Task item:
Each line that contains the word "Updated" counts once; give the total for the records below and nothing else.

Supplied data:
++++

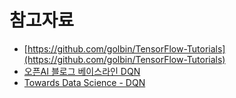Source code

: # 참고자료

- [https://github.com/golbin/TensorFlow-Tutorials](https://github.com/golbin/TensorFlow-Tutorials)
- [오픈AI 블로그 베이스라인 DQN](https://blog.openai.com/openai-baselines-dqn/)
- [Towards Data Science - DQN](https://towardsdatascience.com/welcome-to-deep-reinforcement-learning-part-1-dqn-c3cab4d41b6b)
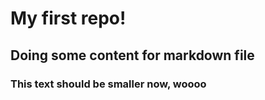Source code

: # My first repo!

## Doing some content for markdown file

### This text should be smaller now, woooo
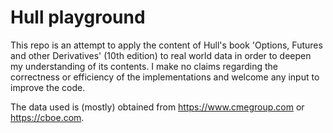 # Hull playground
This repo is an attempt to apply the content of Hull's book 'Options, Futures and other Derivatives' (10th edition) 
to real world data
in order to deepen my understanding of its contents. I make no claims regarding the correctness or efficiency of the 
implementations and welcome any input to improve the code.

The data used is (mostly) obtained from https://www.cmegroup.com or https://cboe.com.
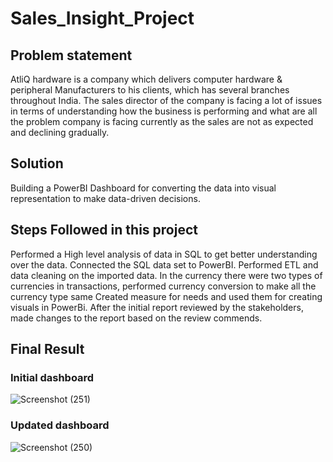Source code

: # Sales_Insight_Project
## Problem statement
AtliQ hardware is a company which delivers computer hardware & peripheral Manufacturers to his clients, which has several branches throughout India. The sales director of the company is facing a lot of issues in terms of understanding how the business is performing and what are all the problem company is facing currently as the sales are not as expected and declining gradually. 

## Solution
Building a PowerBI Dashboard for converting the data into visual representation to make data-driven decisions.

## Steps Followed in this project
Performed a High level analysis of data in SQL to get better understanding over the data.
Connected the SQL data set to PowerBI.
Performed ETL and data cleaning on the imported data.
In the currency there were two types of currencies in transactions, performed currency conversion to make all the currency type same
Created measure for needs and used them for creating visuals in PowerBi.
After the initial report reviewed by the stakeholders, made changes to the report based on the review commends.

## Final Result
  ### Initial dashboard
  ![Screenshot (251)](https://github.com/nischithreddy/Sales_Insight_Project/assets/105610815/9d4d5481-63c2-471d-9266-7213a54d452e)

  ### Updated dashboard
  ![Screenshot (250)](https://github.com/nischithreddy/Sales_Insight_Project/assets/105610815/b59e6b3b-7343-4d5d-800b-46326fc9d5c4)
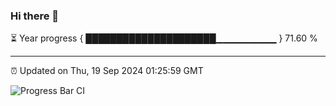 ### Hi there 👋

⏳ Year progress { █████████████████████▁▁▁▁▁▁▁▁▁ } 71.60 %

---

⏰ Updated on Thu, 19 Sep 2024 01:25:59 GMT

![Progress Bar CI](https://github.com/liununu/liununu/workflows/Progress%20Bar%20CI/badge.svg)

++++

Your solution:
2